Justice Clarence Thomas got a breather this week as Justice Sam Alito tapped in to be the most corrupt justice of the news cycle.
ProPublica broke the news of Alito's never-reported 2008 luxury Alaskan fishing trip, bankrolled by a bajillionaire GOP donor who has had multiple cases before the Court, from which Alito has never recused himself.
Similar to real estate titan Harlan Crow's seemingly endless largesse to Thomas, hedge fund manager Paul Singer bankrolled the trip, including the private jet commute.
In a most Alito-esque turn, the justice penned a waspish op-ed in the Wall Street Journal to prebut the report after refusing to answer ProPublica's questions directly.
Humorously, he seemed to find that the best way to turn back the accusations of corruption was to argue that his luxury vacation in the pristine Alaskan wilderness was not, really, that great.
"I stayed for three nights in a modest one-room unit at the King Salmon Lodge, which was a comfortable but rustic facility," he seethes. One-room! Rustic! The humanity!
"As I recall, the meals were homestyle fare," he zings. My condolences to the chef.
"I cannot recall whether the group at the lodge, about 20 people, was served wine, but if there was wine it was certainly not wine that costs $1,000," he huffs. And as the saying goes, $900 wine makes life simply not worth living.
The Court has virtually no ethical checks except those it imposes upon itself. In a colossal shock, that complete lack of accountability and oversight has let corruption fester.
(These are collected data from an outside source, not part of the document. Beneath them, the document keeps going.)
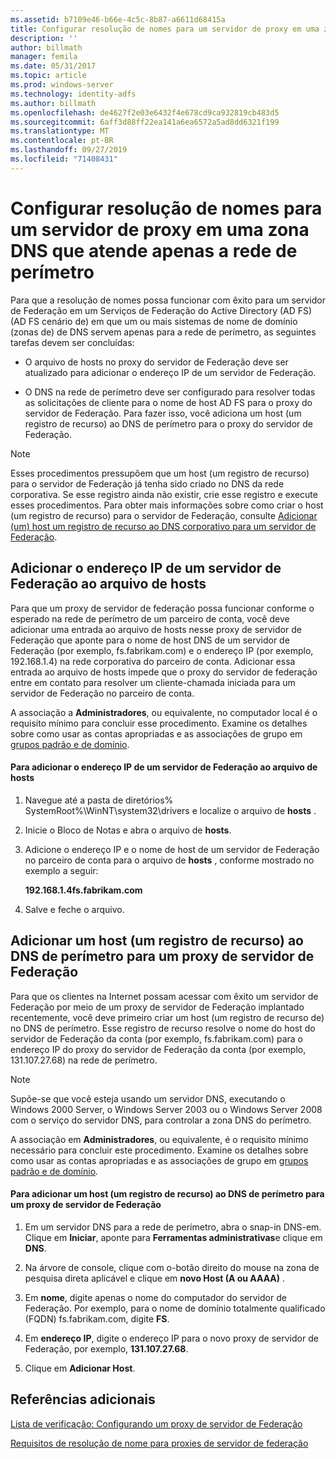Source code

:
 ```yaml
---
ms.assetid: b7109e46-b66e-4c5c-8b87-a6611d68415a
title: Configurar resolução de nomes para um servidor de proxy em uma zona DNS que atende apenas a rede de perímetro
description: ''
author: billmath
manager: femila
ms.date: 05/31/2017
ms.topic: article
ms.prod: windows-server
ms.technology: identity-adfs
ms.author: billmath
ms.openlocfilehash: de4627f2e03e6432f4e678cd9ca932819cb483d5
ms.sourcegitcommit: 6aff3d88ff22ea141a6ea6572a5ad8dd6321f199
ms.translationtype: MT
ms.contentlocale: pt-BR
ms.lasthandoff: 09/27/2019
ms.locfileid: "71408431"
---
```

# <a name="configure-name-resolution-for-a-federation-server-proxy-in-a-dns-zone-that-serves-only-the-perimeter-network"></a>Configurar resolução de nomes para um servidor de proxy em uma zona DNS que atende apenas a rede de perímetro


Para que a resolução de nomes possa funcionar com êxito para um servidor de Federação em um Serviços de Federação do Active Directory (AD FS) \(AD FS cenário de\) em que um ou mais sistemas de nome de domínio \(zonas de\) de DNS servem apenas para a rede de perímetro, as seguintes tarefas devem ser concluídas:  
  
-   O arquivo de hosts no proxy do servidor de Federação deve ser atualizado para adicionar o endereço IP de um servidor de Federação.  
  
-   O DNS na rede de perímetro deve ser configurado para resolver todas as solicitações de cliente para o nome de host AD FS para o proxy do servidor de Federação. Para fazer isso, você adiciona um host \(um registro de recurso\) ao DNS de perímetro para o proxy do servidor de Federação.  
  
> [!NOTE]  
> Esses procedimentos pressupõem que um host \(um registro de recurso\) para o servidor de Federação já tenha sido criado no DNS da rede corporativa. Se esse registro ainda não existir, crie esse registro e execute esses procedimentos. Para obter mais informações sobre como criar o host \(um registro de recurso\) para o servidor de Federação, consulte [Adicionar &#40;um&#41; host um registro de recurso ao DNS corporativo para um servidor de Federação](Add-a-Host--A--Resource-Record-to-Corporate-DNS-for-a-Federation-Server.md).  
  
## <a name="add-the-ip-address-of-a-federation-server-to-the-hosts-file"></a>Adicionar o endereço IP de um servidor de Federação ao arquivo de hosts  
Para que um proxy de servidor de federação possa funcionar conforme o esperado na rede de perímetro de um parceiro de conta, você deve adicionar uma entrada ao arquivo de hosts nesse proxy de servidor de Federação que aponte para o nome de host DNS de um servidor de Federação \(por exemplo, fs.fabrikam.com\) e o endereço IP \(por exemplo, 192.168.1.4\) na rede corporativa do parceiro de conta. Adicionar essa entrada ao arquivo de hosts impede que o proxy do servidor de federação entre em contato para resolver um cliente\-chamada iniciada para um servidor de Federação no parceiro de conta.  
  
A associação a **Administradores**, ou equivalente, no computador local é o requisito mínimo para concluir esse procedimento.  Examine os detalhes sobre como usar as contas apropriadas e as associações de grupo em [grupos padrão e de domínio](https://go.microsoft.com/fwlink/?LinkId=83477).   
  
#### <a name="to-add-the-ip-address-of-a-federation-server-to-the-hosts-file"></a>Para adicionar o endereço IP de um servidor de Federação ao arquivo de hosts  
  
1.  Navegue até a pasta de diretórios% SystemRoot%\\WinNT\\system32\\drivers e localize o arquivo de **hosts** .  
  
2.  Inicie o Bloco de Notas e abra o arquivo de **hosts**.  
  
3.  Adicione o endereço IP e o nome de host de um servidor de Federação no parceiro de conta para o arquivo de **hosts** , conforme mostrado no exemplo a seguir:  
  
    **192.168.1.4fs.fabrikam.com**  
  
4.  Salve e feche o arquivo.  
  
## <a name="add-a-host-a-resource-record-to-perimeter-dns-for-a-federation-server-proxy"></a>Adicionar um host \(um registro de recurso\) ao DNS de perímetro para um proxy de servidor de Federação  
Para que os clientes na Internet possam acessar com êxito um servidor de Federação por meio de um proxy de servidor de Federação implantado recentemente, você deve primeiro criar um host \(um registro de recurso de\) no DNS de perímetro. Esse registro de recurso resolve o nome do host do servidor de Federação da conta \(por exemplo, fs.fabrikam.com\) para o endereço IP do proxy do servidor de Federação da conta \(por exemplo, 131.107.27.68\) na rede de perímetro.  
  
> [!NOTE]  
> Supõe-se que você esteja usando um servidor DNS, executando o Windows 2000 Server, o Windows Server 2003 ou o Windows Server 2008 com o serviço do servidor DNS, para controlar a zona DNS do perímetro.  
  
A associação em **Administradores**, ou equivalente, é o requisito mínimo necessário para concluir este procedimento.  Examine os detalhes sobre como usar as contas apropriadas e as associações de grupo em [grupos padrão e de domínio](https://go.microsoft.com/fwlink/?LinkId=83477).   
  
#### <a name="to-add-a-host-a-resource-record-to-perimeter-dns-for-a-federation-server-proxy"></a>Para adicionar um host \(um registro de recurso\) ao DNS de perímetro para um proxy de servidor de Federação  
  
1.  Em um servidor DNS para a rede de perímetro, abra o snap-in DNS\-em. Clique em **Iniciar**, aponte para **Ferramentas administrativas**e clique em **DNS**.  
  
2.  Na árvore de console, clique com o\-botão direito do mouse na zona de pesquisa direta aplicável e clique em **novo Host \(A ou AAAA\)** .  
  
3.  Em **nome**, digite apenas o nome do computador do servidor de Federação. Por exemplo, para o nome de domínio totalmente qualificado \(FQDN\) fs.fabrikam.com, digite **FS**.  
  
4.  Em **endereço IP**, digite o endereço IP para o novo proxy de servidor de Federação, por exemplo, **131.107.27.68**.  
  
5.  Clique em **Adicionar Host**.  
  
## <a name="additional-references"></a>Referências adicionais  
[Lista de verificação: Configurando um proxy de servidor de Federação](Checklist--Setting-Up-a-Federation-Server-Proxy.md)  
  
[Requisitos de resolução de nome para proxies de servidor de federação](https://technet.microsoft.com/library/dd807055.aspx)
In a perfect encapsulation of today's right-wing judicial movement, one figure keeps cropping up in these reports: the Federalist Society's Leonard Leo. Like a bespeckled spider, he sits at the center of his web, waiting to dangle a private jet ride or a yacht trip or a ludicrously massive salmon before anyone who has the power and amenability to help craft his world order.